═════ Exercise input

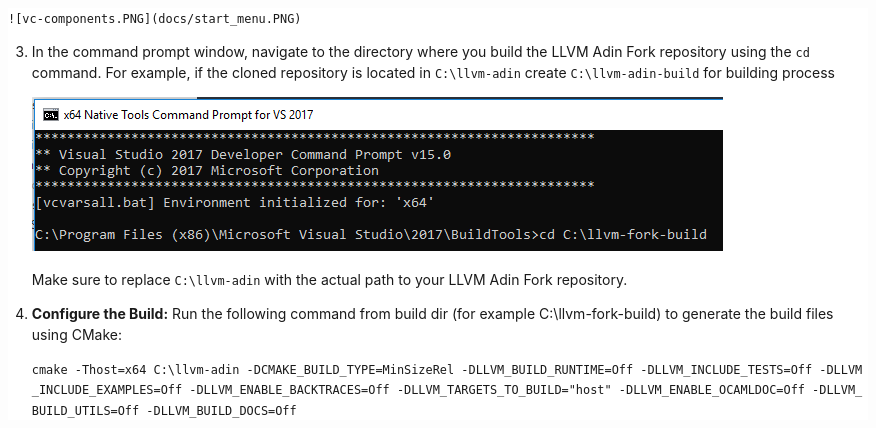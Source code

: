 	![vc-components.PNG](docs/start_menu.PNG)

3. In the command prompt window, navigate to the directory where you build the LLVM Adin Fork repository using the `cd` command. For example, if the cloned repository is located in `C:\llvm-adin` create `C:\llvm-adin-build` for building process

   ![cmd_cd.PNG](docs/cmd_cd.PNG)

 	Make sure to replace `C:\llvm-adin` with the actual path to your LLVM Adin Fork repository.

4. **Configure the Build:** Run the following command from build dir (for example C:\llvm-fork-build) to generate the build files using CMake:

   ```shell
   cmake -Thost=x64 C:\llvm-adin -DCMAKE_BUILD_TYPE=MinSizeRel -DLLVM_BUILD_RUNTIME=Off -DLLVM_INCLUDE_TESTS=Off -DLLVM_INCLUDE_EXAMPLES=Off -DLLVM_ENABLE_BACKTRACES=Off -DLLVM_TARGETS_TO_BUILD="host" -DLLVM_ENABLE_OCAMLDOC=Off -DLLVM_BUILD_UTILS=Off -DLLVM_BUILD_DOCS=Off
   ```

══════════

Verbatim reproduction is required for the line holding "4. **Configure the" and for every line after it in the records, with no other line included.

• Answer box:
4. **Configure the Build:** Run the following command from build dir (for example C:\llvm-fork-build) to generate the build files using CMake:

   ```shell
   cmake -Thost=x64 C:\llvm-adin -DCMAKE_BUILD_TYPE=MinSizeRel -DLLVM_BUILD_RUNTIME=Off -DLLVM_INCLUDE_TESTS=Off -DLLVM_INCLUDE_EXAMPLES=Off -DLLVM_ENABLE_BACKTRACES=Off -DLLVM_TARGETS_TO_BUILD="host" -DLLVM_ENABLE_OCAMLDOC=Off -DLLVM_BUILD_UTILS=Off -DLLVM_BUILD_DOCS=Off
   ```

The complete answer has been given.